I am nothing if not quixotic. I thought it might be hard to fight the temptation to nominate books I liked but also thought had a chance of getting enough nominations to be shortlisted; I also thought I’d have a much harder time actually narrowing it down to five books, because my overall feeling is that 2008 was a year with many good genre novels, but few if any great ones. As it is, the process was relatively straightforward. These are books that (a) I want to read again, and (b) I want other people to read, even if the result will only be that more people tell me Dreamers of the Day isn’t really a fantasy, and even if only Lavinia is a real shortlist prospect (Flood might have a shot next year, I suppose, because the US edition will be out). Ironically, I’m actually pretty ambivalent about Lavinia; I only finished it today, but the problem might be that Cecelia Holland and Gary Wolfe are both right, which I didn’t reckon on being possible. But like my other nominees it’s a book that provokes me to think about it, and that at least is a good thing.

Best Novella

“True Names” by Cory Doctorow and Benjamin Rosenbaum (Fast Forward 2)
Gunpowder by Joe Hill (PS Publishing)
“The Surfer” by Kelly Link (The Starry Rift) [review]
“Truth” by Robert Reed (Asimov’s, October/November 2008)
Distances by Vandana Singh (Aqueduct)

This category, on the other hand, I thought would be a struggle, and it was, although in the end I’ve got five nominees I’m happy with. The standout, though, is “True Names”, which as Abigail says combines its authors’ strengths to brilliant effect.

Best Novellette

The Gambler” by Paulo Bacigalupi (Fast Forward 2)
“The Ice War” by Stephen Baxter (Asimov’s September)
“The Illustrated Biography of Lord Grimm” by Daryl Gregory (Eclipse 2)
“Special Economics” by Maureen F. McHugh (The Del Rey Book of Science Fiction and Fantasy) [review]
“Legolas does the Dishes” by Justina Robson (Postscripts 15) [review]
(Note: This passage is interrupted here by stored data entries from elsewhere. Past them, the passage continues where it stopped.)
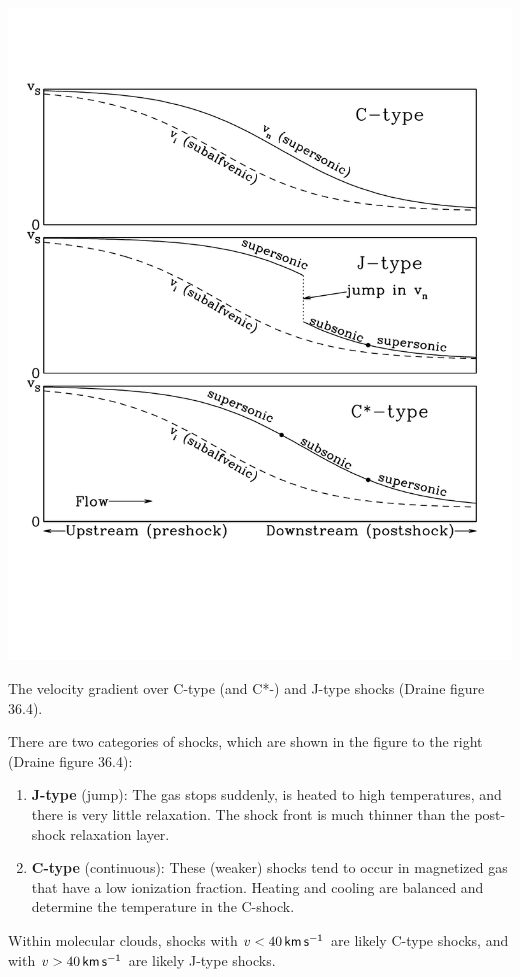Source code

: \documentclass{tufte-handout}
\renewcommand{\textbf}[1]{{\bf \textcolor{dark-gray}{#1}}}
\renewcommand{\rm}{\sf}
\begin{document}
\begin{marginfigure}
\includegraphics[]{ism_figures/Draine-36_4}
\caption{The velocity gradient over C-type (and C*-) and J-type shocks (Draine figure 36.4).}
\end{marginfigure}

There are two categories of shocks, which are shown in the figure to the right (Draine figure 36.4):
\begin{enumerate}
\item \textbf{J-type} (jump): The gas stops suddenly, is heated to high temperatures, and there is very little relaxation. The shock front is much thinner than the post-shock relaxation layer. 
\item \textbf{C-type} (continuous): These (weaker) shocks tend to occur in magnetized gas that have a low ionization fraction. Heating and cooling are balanced and determine the temperature in the C-shock.
\end{enumerate}
Within molecular clouds, shocks with $v < 40 {\rm\, km\, s^{-1}}$ are likely C-type shocks, and with $v > 40 {\rm\, km\, s^{-1}}$ are likely J-type shocks.
\end{document}
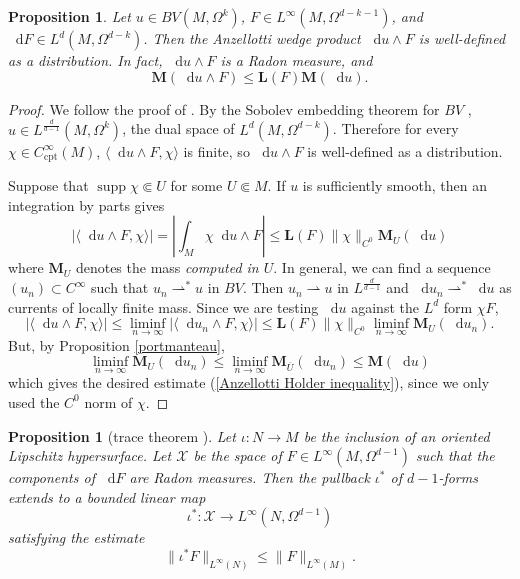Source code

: \documentclass[reqno,11pt]{amsart}
\newcommand*\dif{\mathop{}\!\mathrm{d}}
\DeclareMathOperator{\supp}{supp}
\newcommand{\weakto}{\rightharpoonup}
\newcommand{\Mass}{\mathbf M}
\newcommand{\Comass}{\mathbf L}
\newcommand{\cpt}{\mathrm{cpt}}
\newtheorem{proposition}[theorem]{Proposition}
\theoremstyle{definition}
\numberwithin{equation}{section}
\begin{document}
\begin{proposition}\label{Anzellotti wedge product exists}
Let $u \in BV(M, \Omega^k)$, $F \in L^\infty(M, \Omega^{d - k - 1})$, and $\dif F \in L^d(M, \Omega^{d - k})$.
Then the Anzellotti wedge product $\dif u \wedge F$ is well-defined as a distribution.
In fact, $\dif u \wedge F$ is a Radon measure, and 
\begin{equation}\label{Anzellotti Holder inequality}
\Mass(\dif u \wedge F) \leq \Comass(F) \Mass(\dif u).
\end{equation}
\end{proposition}
\begin{proof}
We follow the proof of \cite[Theorem 1.5]{Anzellotti1983}.
By the Sobolev embedding theorem for $BV$ \cite[\S5.6]{evans2015measure}, $u \in L^{\frac{d}{d - 1}}(M, \Omega^k)$, the dual space of $L^d(M, \Omega^{d - k})$.
Therefore for every $\chi \in C^\infty_\cpt(M)$, $\langle \dif u \wedge F, \chi\rangle$ is finite, so $\dif u \wedge F$ is well-defined as a distribution.

Suppose that $\supp \chi \Subset U$ for some $U \Subset M$.
If $u$ is sufficiently smooth, then an integration by parts gives 
$$|\langle \dif u \wedge F, \chi\rangle| = \left|\int_M \chi \dif u \wedge F\right| \leq \Comass(F) \|\chi\|_{C^0} \Mass_U(\dif u)$$
where $\Mass_U$ denotes the mass \emph{computed in $U$}.
In general, we can find a sequence $(u_n) \subset C^\infty$ such that $u_n \weakto^* u$ in $BV$.
Then $u_n \weakto u$ in $L^{\frac{d}{d - 1}}$ and $\dif u_n \weakto^* \dif u$ as currents of locally finite mass.
Since we are testing $\dif u$ against the $L^d$ form $\chi F$,
$$|\langle \dif u \wedge F, \chi\rangle| \leq \liminf_{n \to \infty} |\langle \dif u_n \wedge F, \chi\rangle| \leq \Comass(F) \|\chi\|_{C^0} \liminf_{n \to \infty} \Mass_U(\dif u_n).$$
But, by Proposition \ref{portmanteau},
$$\liminf_{n \to \infty} \Mass_U(\dif u_n) \leq \liminf_{n \to \infty} \Mass_{\overline U}(\dif u_n) \leq \Mass(\dif u)$$
which gives the desired estimate (\ref{Anzellotti Holder inequality}), since we only used the $C^0$ norm of $\chi$.
\end{proof}

\begin{proposition}[trace theorem {\cite[Theorem 1.2]{Anzellotti1983}}]\label{integration is welldefined}
Let $\iota: N \to M$ be the inclusion of an oriented Lipschitz hypersurface.
Let $\mathcal X$ be the space of $F \in L^\infty(M, \Omega^{d - 1})$ such that the components of $\dif F$ are Radon measures.
Then the pullback $\iota^*$ of $d - 1$-forms extends to a bounded linear map
$$\iota^*: \mathcal X \to L^\infty(N, \Omega^{d - 1})$$
satisfying the estimate
\begin{equation}\label{integral over chain is linfinity}
	\|\iota^* F\|_{L^\infty(N)} \leq \|F\|_{L^\infty(M)}.
\end{equation}
\end{proposition}
\end{document}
As for novella, I have a clear favourite here — “The Gambler” — but unlike novella, winnowing myself down to only five nominees was tricky.

Best Short Story

“Exhalation” by Ted Chiang (Eclipse 2)
“The Goosle” by Margo Lanagan (The Del Rey Book of Science Fiction and Fantasy) [review]
“An Honest Day’s Work” by Margo Lanagan (The Starry Rift)
The Small Door” by Holly Phillips (Fantasy Magazine)
“Evidence of Love in a Case of Abandonment” by M. Rickert (F&SF October/November [review]

I spent quite a while going back and forth between “An Honest Day’s Work” and “The Goosle”; I’ve read enough good short stories this year that I felt I should only nominate one by any given author. But in the end I decided that was a silly rule; they both deserve their nominations.

Best Related Book

Maps and Legends by Michael Chabon (McSweeny’s) [review]
The Seven Beauties of Science Fiction by Istvan Csicsery-Ronay Jr (Wesleyan)
What it is we do When we Read Science Fiction by Paul Kincaid (Beccon)
Rhetorics of Fantasy by Farah Mendlesohn (Wesleyan)

I’m missing a book in this slot, and in fact these are the only four books of related non-fiction I read in 2008; but they all deserve nominations.

Best Dramatic Presentation (Long Form)

Hellboy 2
Mongol
Wall-E

Mongol is only just touched by the fantastic; Hellboy 2 is beautiful but flawed; and I’ve watched Wall-E three times. (And The Dark Knight isn’t science fiction or fantasy.)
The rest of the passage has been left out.